About this task:
From the records below, please repeat exactly the line that has "OWASP is a volunteer-driven", the line that has "OWASP is already", and every line between them, and nothing else.

╭──

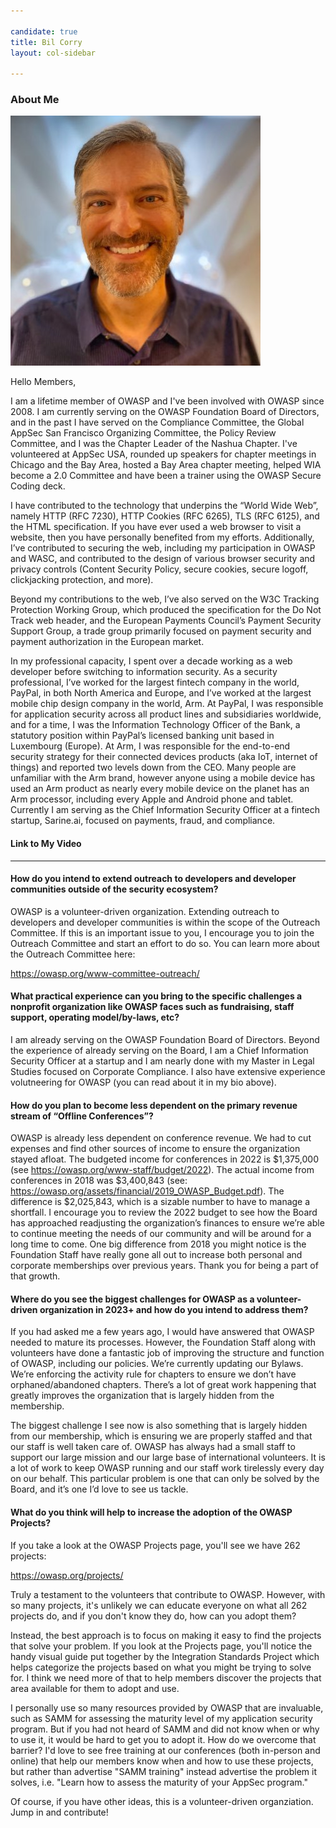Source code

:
 ```yaml
---

candidate: true
title: Bil Corry 
layout: col-sidebar

---
```


### About Me
![Bil Corry](/assets/images/bil_corry_photo.jpg)

Hello Members,

I am a lifetime member of OWASP and I've been involved with OWASP since 2008. I am currently serving on the OWASP Foundation Board of Directors, and in the past I have served on the Compliance Committee, the Global AppSec San Francisco Organizing Committee, the Policy Review Committee, and I was the Chapter Leader of the Nashua Chapter.  I've volunteered at AppSec USA, rounded up speakers for chapter meetings in Chicago and the Bay Area, hosted a Bay Area chapter meeting, helped WIA become a 2.0 Committee and have been a trainer using the OWASP Secure Coding deck.

I have contributed to the technology that underpins the “World Wide Web”, namely HTTP (RFC 7230), HTTP Cookies (RFC 6265), TLS (RFC 6125), and the HTML specification. If you have ever used a web browser to visit a website, then you have personally benefited from my efforts. Additionally, I’ve contributed to securing the web, including my participation in OWASP and WASC, and contributed to the design of various browser security and privacy controls (Content Security Policy, secure cookies, secure logoff, clickjacking protection, and more).

Beyond my contributions to the web, I’ve also served on the W3C Tracking Protection Working Group, which produced the specification for the Do Not Track web header, and the European Payments Council’s Payment Security Support Group, a trade group primarily focused on payment security and payment authorization in the European market.

In my professional capacity, I spent over a decade working as a web developer before switching to information security. As a security professional, I’ve worked for the largest fintech company in the world, PayPal, in both North America and Europe, and I’ve worked at the largest mobile chip design company in the world, Arm. At PayPal, I was responsible for application security across all product lines and subsidiaries worldwide, and for a time, I was the Information Technology Officer of the Bank, a statutory position within PayPal’s licensed banking unit based in Luxembourg (Europe). At Arm, I was responsible for the end-to-end security strategy for their connected devices products (aka IoT, internet of things) and reported two levels down from the CEO. Many people are unfamiliar with the Arm brand, however anyone using a mobile device has used an Arm product as nearly every mobile device on the planet has an Arm processor, including every Apple and Android phone and tablet.  Currently I am serving as the Chief Information Security Officer at a fintech startup, Sarine.ai, focused on payments, fraud, and compliance.

#### Link to My Video



--- 

#### How do you intend to extend outreach to developers and developer communities outside of the security ecosystem?

OWASP is a volunteer-driven organization.  Extending outreach to developers and developer communities is within the scope of the Outreach Committee.  If this is an important issue to you, I encourage you to join the Outreach Committee and start an effort to do so.  You can learn more about the Outreach Committee here: 

https://owasp.org/www-committee-outreach/


#### What practical experience can you bring to the specific challenges a nonprofit organization like OWASP faces such as fundraising, staff support, operating model/by-laws, etc?

I am already serving on the OWASP Foundation Board of Directors.  Beyond the experience of already serving on the Board, I am a Chief Information Security Officer at a startup and I am nearly done with my Master in Legal Studies focused on Corporate Compliance.  I also have extensive experience volutneering for OWASP (you can read about it in my bio above).


#### How do you plan to become less dependent on the primary revenue stream of “Offline Conferences”?

OWASP is already less dependent on conference revenue.  We had to cut expenses and find other sources of income to ensure the organization stayed afloat.  The budgeted income for conferences in 2022 is $1,375,000 (see https://owasp.org/www-staff/budget/2022).  The actual income from conferences in 2018 was $3,400,843 (see: https://owasp.org/assets/financial/2019_OWASP_Budget.pdf). The difference is $2,025,843, which is a sizable number to have to manage a shortfall.
I encourage you to review the 2022 budget to see how the Board has approached readjusting the organization’s finances to ensure we’re able to continue meeting the needs of our community and will be around for a long time to come.  One big difference from 2018 you might notice is the Foundation Staff have really gone all out to increase both personal and corporate memberships over previous years.  Thank you for being a part of that growth.


#### Where do you see the biggest challenges for OWASP as a volunteer-driven organization in 2023+ and how do you intend to address them?

If you had asked me a few years ago, I would have answered that OWASP needed to mature its processes.  However, the Foundation Staff along with volunteers have done a fantastic job of improving the structure and function of OWASP, including our policies.  We’re currently updating our Bylaws.  We’re enforcing the activity rule for chapters to ensure we don’t have orphaned/abandoned chapters.  There’s a lot of great work happening that greatly improves the organization that is largely hidden from the membership.

The biggest challenge I see now is also something that is largely hidden from our membership, which is ensuring we are properly staffed and that our staff is well taken care of.  OWASP has always had a small staff to support our large mission and our large base of international volunteers.  It is a lot of work to keep OWASP running and our staff work tirelessly every day on our behalf.  This particular problem is one that can only be solved by the Board, and it’s one I’d love to see us tackle.    



#### What do you think will help to increase the adoption of the OWASP Projects?

If you take a look at the OWASP Projects page, you'll see we have 262 projects:

https://owasp.org/projects/

Truly a testament to the volunteers that contribute to OWASP.  However, with so many projects, it's unlikely we can educate everyone on what all 262 projects do, and if you don't know they do, how can you adopt them?

Instead, the best approach is to focus on making it easy to find the projects that solve your problem.  If you look at the Projects page, you'll notice the handy visual guide put together by the Integration Standards Project which helps categorize the projects based on what you might be trying to solve for.  I think we need more of that to help members discover the projects that area available for them to adopt and use.

I personally use so many resources provided by OWASP that are invaluable, such as SAMM for assessing the maturity level of my application security program.  But if you had not heard of SAMM and did not know when or why to use it, it would be hard to get you to adopt it.  How do we overcome that barrier?  I'd love to see free training at our conferences (both in-person and online) that help our members know when and how to use these projects, but rather than advertise "SAMM training" instead advertise the problem it solves, i.e. "Learn how to assess the maturity of your AppSec program."

Of course, if you have other ideas, this is a volunteer-driven organziation.  Jump in and contribute!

╰──

Answer to the exercise:
OWASP is a volunteer-driven organization.  Extending outreach to developers and developer communities is within the scope of the Outreach Committee.  If this is an important issue to you, I encourage you to join the Outreach Committee and start an effort to do so.  You can learn more about the Outreach Committee here: 

https://owasp.org/www-committee-outreach/


#### What practical experience can you bring to the specific challenges a nonprofit organization like OWASP faces such as fundraising, staff support, operating model/by-laws, etc?

I am already serving on the OWASP Foundation Board of Directors.  Beyond the experience of already serving on the Board, I am a Chief Information Security Officer at a startup and I am nearly done with my Master in Legal Studies focused on Corporate Compliance.  I also have extensive experience volutneering for OWASP (you can read about it in my bio above).


#### How do you plan to become less dependent on the primary revenue stream of “Offline Conferences”?

OWASP is already less dependent on conference revenue.  We had to cut expenses and find other sources of income to ensure the organization stayed afloat.  The budgeted income for conferences in 2022 is $1,375,000 (see https://owasp.org/www-staff/budget/2022).  The actual income from conferences in 2018 was $3,400,843 (see: https://owasp.org/assets/financial/2019_OWASP_Budget.pdf). The difference is $2,025,843, which is a sizable number to have to manage a shortfall.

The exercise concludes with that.